++++ Provided material

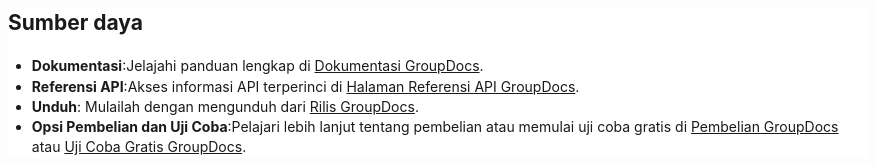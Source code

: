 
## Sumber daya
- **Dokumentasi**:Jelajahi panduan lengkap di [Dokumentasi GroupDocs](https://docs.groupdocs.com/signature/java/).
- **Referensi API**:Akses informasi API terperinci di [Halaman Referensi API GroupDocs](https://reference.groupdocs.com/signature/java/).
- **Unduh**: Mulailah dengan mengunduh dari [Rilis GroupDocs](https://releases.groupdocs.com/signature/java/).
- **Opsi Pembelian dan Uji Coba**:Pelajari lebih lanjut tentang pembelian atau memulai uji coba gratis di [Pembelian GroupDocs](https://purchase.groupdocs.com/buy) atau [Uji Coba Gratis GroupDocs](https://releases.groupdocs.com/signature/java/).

++++++++
++++ Provided material

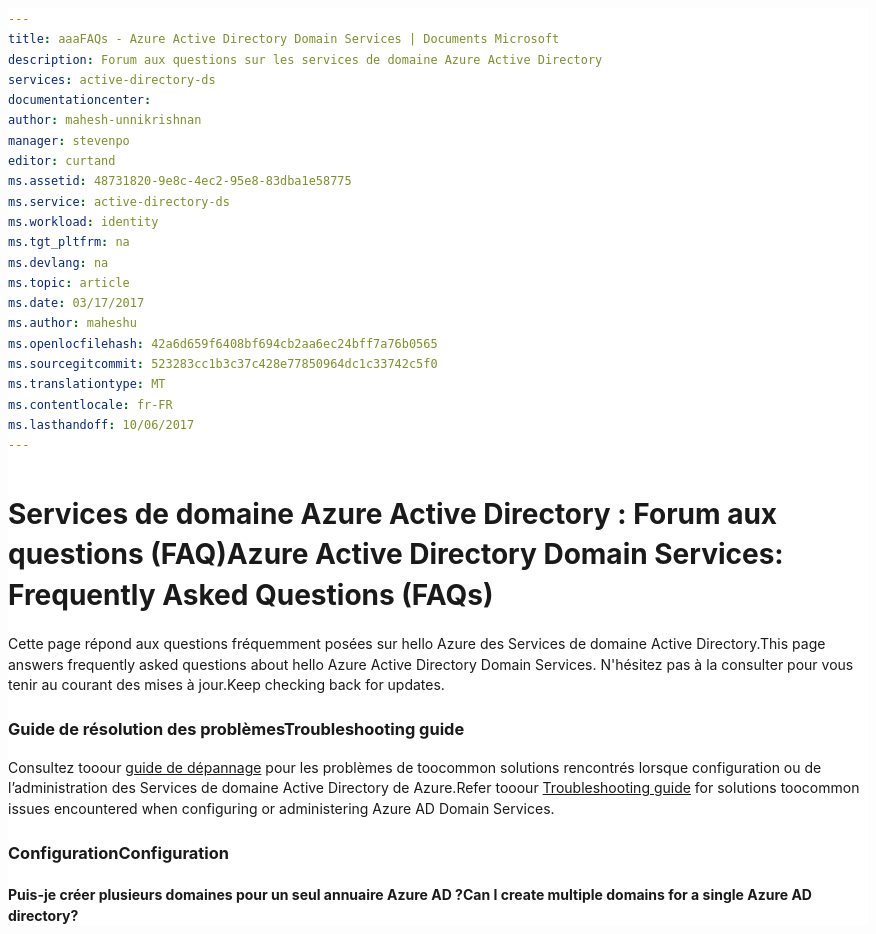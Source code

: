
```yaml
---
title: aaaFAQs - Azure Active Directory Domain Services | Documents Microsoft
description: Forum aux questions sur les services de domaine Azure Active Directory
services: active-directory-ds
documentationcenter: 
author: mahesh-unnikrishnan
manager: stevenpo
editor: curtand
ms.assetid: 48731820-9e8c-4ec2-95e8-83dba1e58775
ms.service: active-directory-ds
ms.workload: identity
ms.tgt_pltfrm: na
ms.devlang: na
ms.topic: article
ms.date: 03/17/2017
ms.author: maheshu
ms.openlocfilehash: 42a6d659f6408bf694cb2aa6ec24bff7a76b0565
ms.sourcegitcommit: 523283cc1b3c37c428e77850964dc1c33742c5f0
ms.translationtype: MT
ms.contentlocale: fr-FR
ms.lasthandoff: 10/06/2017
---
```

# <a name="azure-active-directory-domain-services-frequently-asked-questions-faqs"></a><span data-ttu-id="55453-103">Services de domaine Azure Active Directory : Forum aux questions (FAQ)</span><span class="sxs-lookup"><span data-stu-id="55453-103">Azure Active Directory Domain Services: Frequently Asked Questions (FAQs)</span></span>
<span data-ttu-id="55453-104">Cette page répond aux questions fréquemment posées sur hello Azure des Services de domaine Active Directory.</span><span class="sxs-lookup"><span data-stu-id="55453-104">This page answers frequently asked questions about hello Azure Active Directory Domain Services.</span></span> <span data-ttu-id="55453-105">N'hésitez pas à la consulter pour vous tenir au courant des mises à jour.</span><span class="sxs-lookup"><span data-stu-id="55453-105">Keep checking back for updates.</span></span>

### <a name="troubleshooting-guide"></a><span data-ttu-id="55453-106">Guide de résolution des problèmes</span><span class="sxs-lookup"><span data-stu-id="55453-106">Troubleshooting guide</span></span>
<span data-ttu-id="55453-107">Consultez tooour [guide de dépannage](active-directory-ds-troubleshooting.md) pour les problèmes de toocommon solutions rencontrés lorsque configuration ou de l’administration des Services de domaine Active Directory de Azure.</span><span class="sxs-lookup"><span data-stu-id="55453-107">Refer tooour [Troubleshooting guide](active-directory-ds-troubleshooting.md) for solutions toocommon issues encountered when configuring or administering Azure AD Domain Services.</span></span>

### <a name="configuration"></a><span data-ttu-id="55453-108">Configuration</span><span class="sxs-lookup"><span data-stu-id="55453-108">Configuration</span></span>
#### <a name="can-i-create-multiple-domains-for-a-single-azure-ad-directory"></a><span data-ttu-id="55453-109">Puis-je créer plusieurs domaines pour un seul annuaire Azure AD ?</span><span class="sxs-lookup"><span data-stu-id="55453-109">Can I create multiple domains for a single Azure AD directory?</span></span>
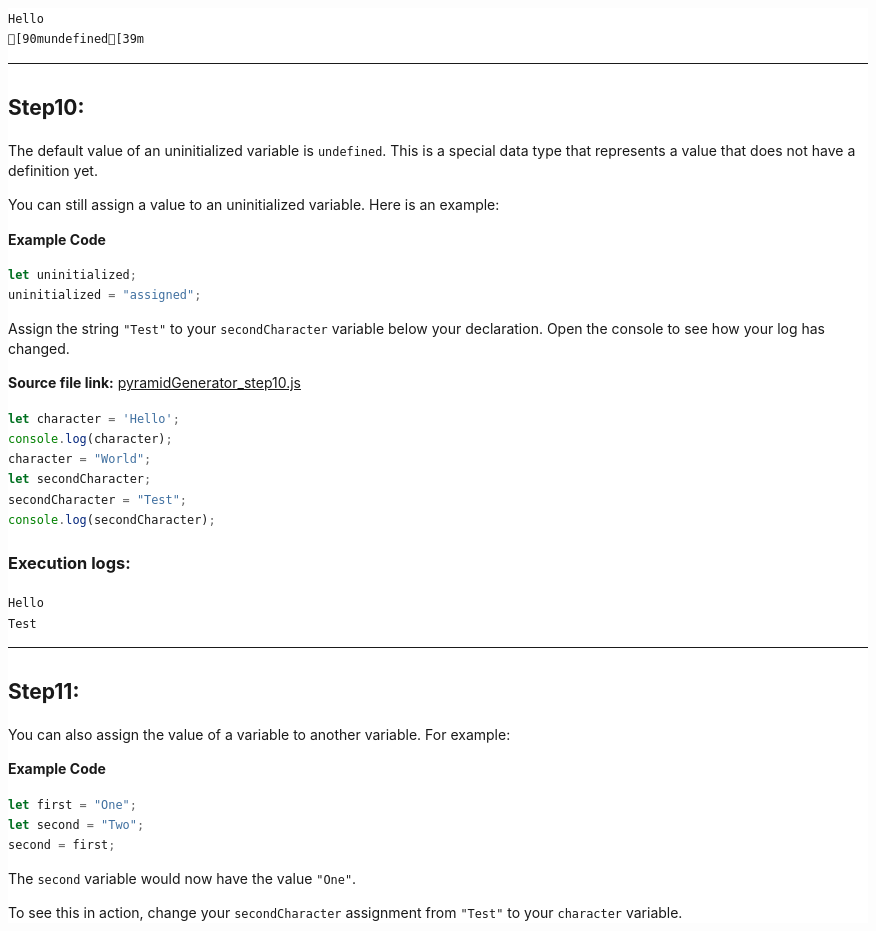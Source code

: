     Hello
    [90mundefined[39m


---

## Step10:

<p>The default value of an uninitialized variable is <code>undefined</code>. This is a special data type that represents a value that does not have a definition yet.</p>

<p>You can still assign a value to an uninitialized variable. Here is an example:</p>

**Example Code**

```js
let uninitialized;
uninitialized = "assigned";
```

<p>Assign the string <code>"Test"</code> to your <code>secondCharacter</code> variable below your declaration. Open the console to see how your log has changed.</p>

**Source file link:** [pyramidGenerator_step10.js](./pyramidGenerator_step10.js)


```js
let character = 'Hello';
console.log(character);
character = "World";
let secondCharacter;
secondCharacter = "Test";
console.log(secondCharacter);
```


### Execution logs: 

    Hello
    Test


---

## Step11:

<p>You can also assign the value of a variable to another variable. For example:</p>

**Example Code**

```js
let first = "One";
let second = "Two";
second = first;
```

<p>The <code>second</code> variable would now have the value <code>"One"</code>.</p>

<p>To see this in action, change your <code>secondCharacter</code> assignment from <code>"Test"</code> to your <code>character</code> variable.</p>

++++++++
++++ Provided material

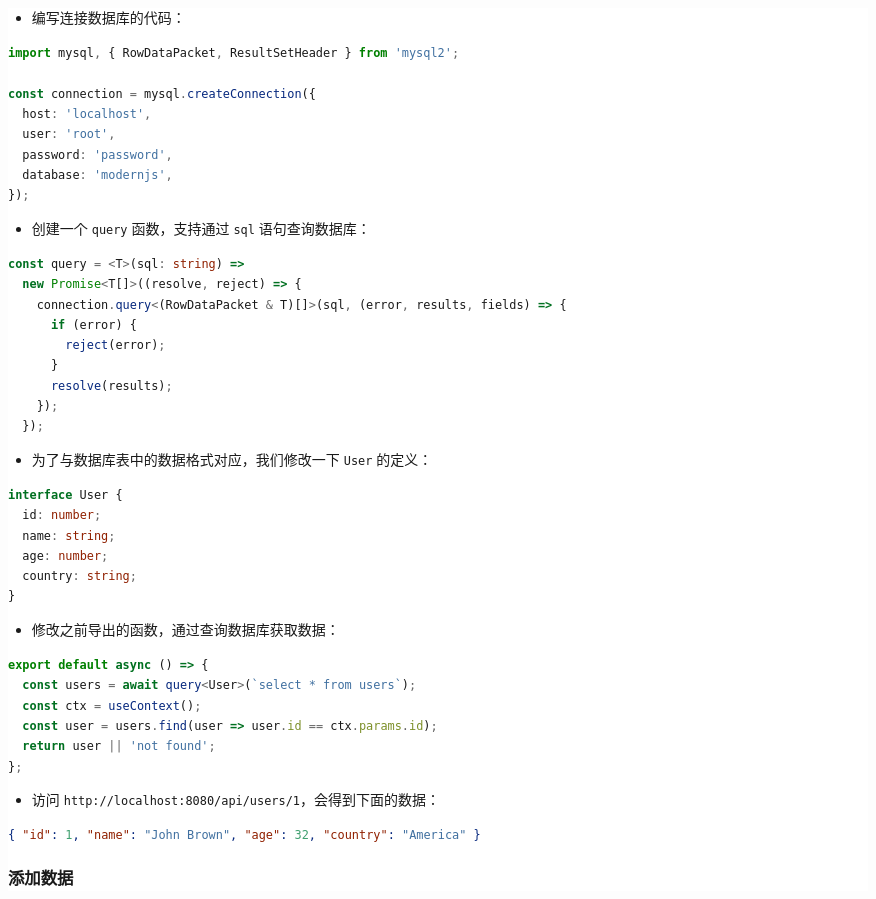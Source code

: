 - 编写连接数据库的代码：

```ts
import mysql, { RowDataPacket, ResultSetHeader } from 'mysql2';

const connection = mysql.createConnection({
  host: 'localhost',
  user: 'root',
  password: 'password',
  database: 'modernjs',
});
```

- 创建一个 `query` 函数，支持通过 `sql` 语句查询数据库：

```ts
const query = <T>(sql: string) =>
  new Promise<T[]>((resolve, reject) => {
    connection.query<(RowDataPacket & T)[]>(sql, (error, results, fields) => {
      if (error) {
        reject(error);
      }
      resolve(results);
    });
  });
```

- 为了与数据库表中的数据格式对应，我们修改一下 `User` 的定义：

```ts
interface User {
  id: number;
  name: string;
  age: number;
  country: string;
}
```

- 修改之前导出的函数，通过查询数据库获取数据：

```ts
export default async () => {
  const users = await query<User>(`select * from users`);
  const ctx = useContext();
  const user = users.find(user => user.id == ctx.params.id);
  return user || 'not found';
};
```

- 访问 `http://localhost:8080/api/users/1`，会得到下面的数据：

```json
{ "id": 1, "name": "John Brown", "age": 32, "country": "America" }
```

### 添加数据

++++++++

**Required action**
Only the lines that contain the string "connection" are to be copied from the records.

**Task answer**
const connection = mysql.createConnection({
    connection.query<(RowDataPacket & T)[]>(sql, (error, results, fields) => {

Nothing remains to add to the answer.